* _WHAT THIS TASK INVOLVES_:
Below are records; how many of their lines contain "your"? Reply with the number and no other words.

* _EXCERPTED DATA_:
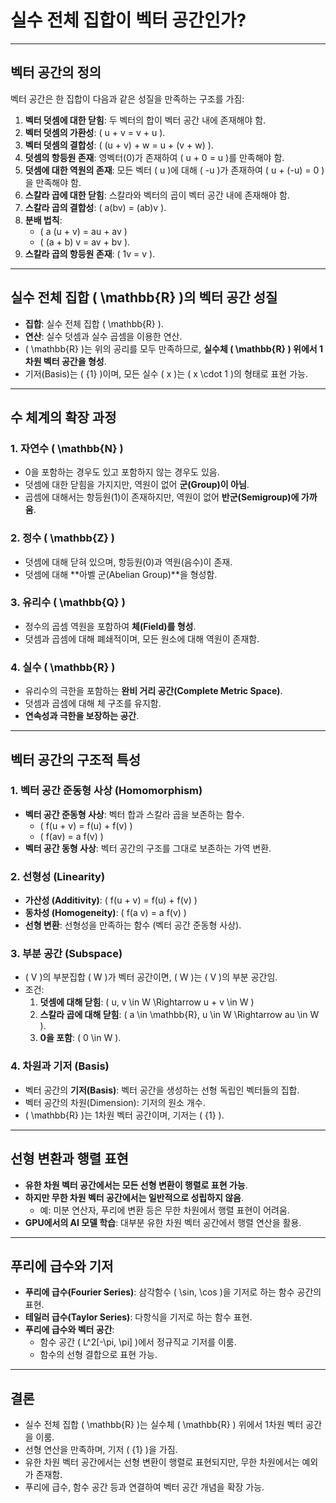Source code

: # 실수 전체 집합이 벡터 공간인가?

---

## **벡터 공간의 정의**
벡터 공간은 한 집합이 다음과 같은 성질을 만족하는 구조를 가짐:

1. **벡터 덧셈에 대한 닫힘**: 두 벡터의 합이 벡터 공간 내에 존재해야 함.
2. **벡터 덧셈의 가환성**: \( u + v = v + u \).
3. **벡터 덧셈의 결합성**: \( (u + v) + w = u + (v + w) \).
4. **덧셈의 항등원 존재**: 영벡터(0)가 존재하여 \( u + 0 = u \)를 만족해야 함.
5. **덧셈에 대한 역원의 존재**: 모든 벡터 \( u \)에 대해 \( -u \)가 존재하여 \( u + (-u) = 0 \)을 만족해야 함.
6. **스칼라 곱에 대한 닫힘**: 스칼라와 벡터의 곱이 벡터 공간 내에 존재해야 함.
7. **스칼라 곱의 결합성**: \( a(bv) = (ab)v \).
8. **분배 법칙**:
   - \( a (u + v) = au + av \)
   - \( (a + b) v = av + bv \).
9. **스칼라 곱의 항등원 존재**: \( 1v = v \).

---

## **실수 전체 집합 \( \mathbb{R} \)의 벡터 공간 성질**
- **집합**: 실수 전체 집합 \( \mathbb{R} \).
- **연산**: 실수 덧셈과 실수 곱셈을 이용한 연산.
- \( \mathbb{R} \)는 위의 공리를 모두 만족하므로, **실수체 \( \mathbb{R} \) 위에서 1차원 벡터 공간을 형성**.
- 기저(Basis)는 \( \{1\} \)이며, 모든 실수 \( x \)는 \( x \cdot 1 \)의 형태로 표현 가능.

---

## **수 체계의 확장 과정**
### **1. 자연수 \( \mathbb{N} \)**
- 0을 포함하는 경우도 있고 포함하지 않는 경우도 있음.
- 덧셈에 대한 닫힘을 가지지만, 역원이 없어 **군(Group)이 아님**.
- 곱셈에 대해서는 항등원(1)이 존재하지만, 역원이 없어 **반군(Semigroup)에 가까움**.

### **2. 정수 \( \mathbb{Z} \)**
- 덧셈에 대해 닫혀 있으며, 항등원(0)과 역원(음수)이 존재.
- 덧셈에 대해 **아벨 군(Abelian Group)**을 형성함.

### **3. 유리수 \( \mathbb{Q} \)**
- 정수의 곱셈 역원을 포함하여 **체(Field)를 형성**.
- 덧셈과 곱셈에 대해 폐쇄적이며, 모든 원소에 대해 역원이 존재함.

### **4. 실수 \( \mathbb{R} \)**
- 유리수의 극한을 포함하는 **완비 거리 공간(Complete Metric Space)**.
- 덧셈과 곱셈에 대해 체 구조를 유지함.
- **연속성과 극한을 보장하는 공간**.

---

## **벡터 공간의 구조적 특성**

### **1. 벡터 공간 준동형 사상 (Homomorphism)**
- **벡터 공간 준동형 사상**: 벡터 합과 스칼라 곱을 보존하는 함수.
  - \( f(u + v) = f(u) + f(v) \)
  - \( f(av) = a f(v) \)
- **벡터 공간 동형 사상**: 벡터 공간의 구조를 그대로 보존하는 가역 변환.

### **2. 선형성 (Linearity)**
- **가산성 (Additivity)**: \( f(u + v) = f(u) + f(v) \)
- **동차성 (Homogeneity)**: \( f(a v) = a f(v) \)
- **선형 변환**: 선형성을 만족하는 함수 (벡터 공간 준동형 사상).

### **3. 부분 공간 (Subspace)**
- \( V \)의 부분집합 \( W \)가 벡터 공간이면, \( W \)는 \( V \)의 부분 공간임.
- 조건:
  1. **덧셈에 대해 닫힘**: \( u, v \in W \Rightarrow u + v \in W \)
  2. **스칼라 곱에 대해 닫힘**: \( a \in \mathbb{R}, u \in W \Rightarrow au \in W \).
  3. **0을 포함**: \( 0 \in W \).

### **4. 차원과 기저 (Basis)**
- 벡터 공간의 **기저(Basis)**: 벡터 공간을 생성하는 선형 독립인 벡터들의 집합.
- 벡터 공간의 차원(Dimension): 기저의 원소 개수.
- \( \mathbb{R} \)는 1차원 벡터 공간이며, 기저는 \( \{1\} \).

---

## **선형 변환과 행렬 표현**
- **유한 차원 벡터 공간에서는 모든 선형 변환이 행렬로 표현 가능**.
- **하지만 무한 차원 벡터 공간에서는 일반적으로 성립하지 않음**.
  - 예: 미분 연산자, 푸리에 변환 등은 무한 차원에서 행렬 표현이 어려움.
- **GPU에서의 AI 모델 학습**: 대부분 유한 차원 벡터 공간에서 행렬 연산을 활용.

---

## **푸리에 급수와 기저**
- **푸리에 급수(Fourier Series)**: 삼각함수 \( \sin, \cos \)을 기저로 하는 함수 공간의 표현.
- **테일러 급수(Taylor Series)**: 다항식을 기저로 하는 함수 표현.
- **푸리에 급수와 벡터 공간**:
  - 함수 공간 \( L^2[-\pi, \pi] \)에서 정규직교 기저를 이룸.
  - 함수의 선형 결합으로 표현 가능.

---

## **결론**
- 실수 전체 집합 \( \mathbb{R} \)는 실수체 \( \mathbb{R} \) 위에서 1차원 벡터 공간을 이룸.
- 선형 연산을 만족하며, 기저 \( \{1\} \)을 가짐.
- 유한 차원 벡터 공간에서는 선형 변환이 행렬로 표현되지만, 무한 차원에서는 예외가 존재함.
- 푸리에 급수, 함수 공간 등과 연결하여 벡터 공간 개념을 확장 가능.

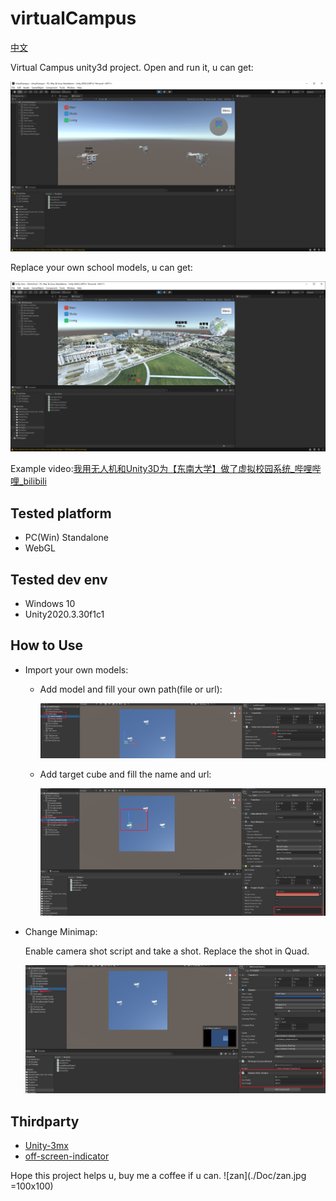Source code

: # virtualCampus

[中文](./Doc/README-CN.md)

Virtual Campus unity3d project. Open and run it, u can get:

![example](./Doc/example.png)

Replace your own school models, u can get:

![example_pointcloud](./Doc/example_school.png)

Example video:[我用无人机和Unity3D为【东南大学】做了虚拟校园系统_哔哩哔哩_bilibili](https://www.bilibili.com/video/BV1wZ4y1673U)

## Tested platform

- PC(Win) Standalone
- WebGL

## Tested dev env
- Windows 10
- Unity2020.3.30f1c1

## How to Use
- Import your own models:

  - Add model and fill your own path(file or url):

    ![add_model](./Doc/add_model.png)

  - Add target cube and fill the name and url:

    ![add_target](./Doc/add_target.png)

- Change Minimap:

  Enable camera shot script and take a shot. Replace the shot in Quad.

  ![image-20220316142040365](./Doc/minimap.png)

## Thirdparty
- [Unity-3mx](https://github.com/ProjSEED/Unity-3mx)
- [off-screen-indicator](https://github.com/jinincarnate/off-screen-indicator)

Hope this project helps u, buy me a coffee if u can.
![zan](./Doc/zan.jpg =100x100)
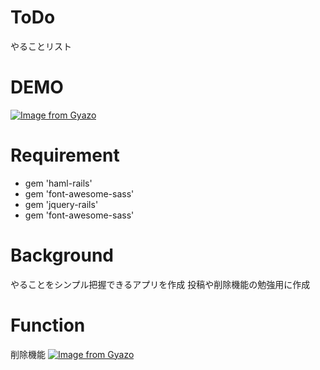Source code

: # ToDo
 やることリスト
 
# DEMO
 
[![Image from Gyazo](https://i.gyazo.com/c00dd12258e3da4997b97d9ec4a2a58e.gif)](https://gyazo.com/c00dd12258e3da4997b97d9ec4a2a58e)
 
# Requirement
 
- gem 'haml-rails'
- gem 'font-awesome-sass'
- gem 'jquery-rails'
- gem 'font-awesome-sass'
 
# Background
やることをシンプル把握できるアプリを作成
投稿や削除機能の勉強用に作成

# Function
 
削除機能
[![Image from Gyazo](https://i.gyazo.com/a1d6d6aa54756f814ee3665368690b50.gif)](https://gyazo.com/a1d6d6aa54756f814ee3665368690b50)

* _SOLVED EXERCISE_:
3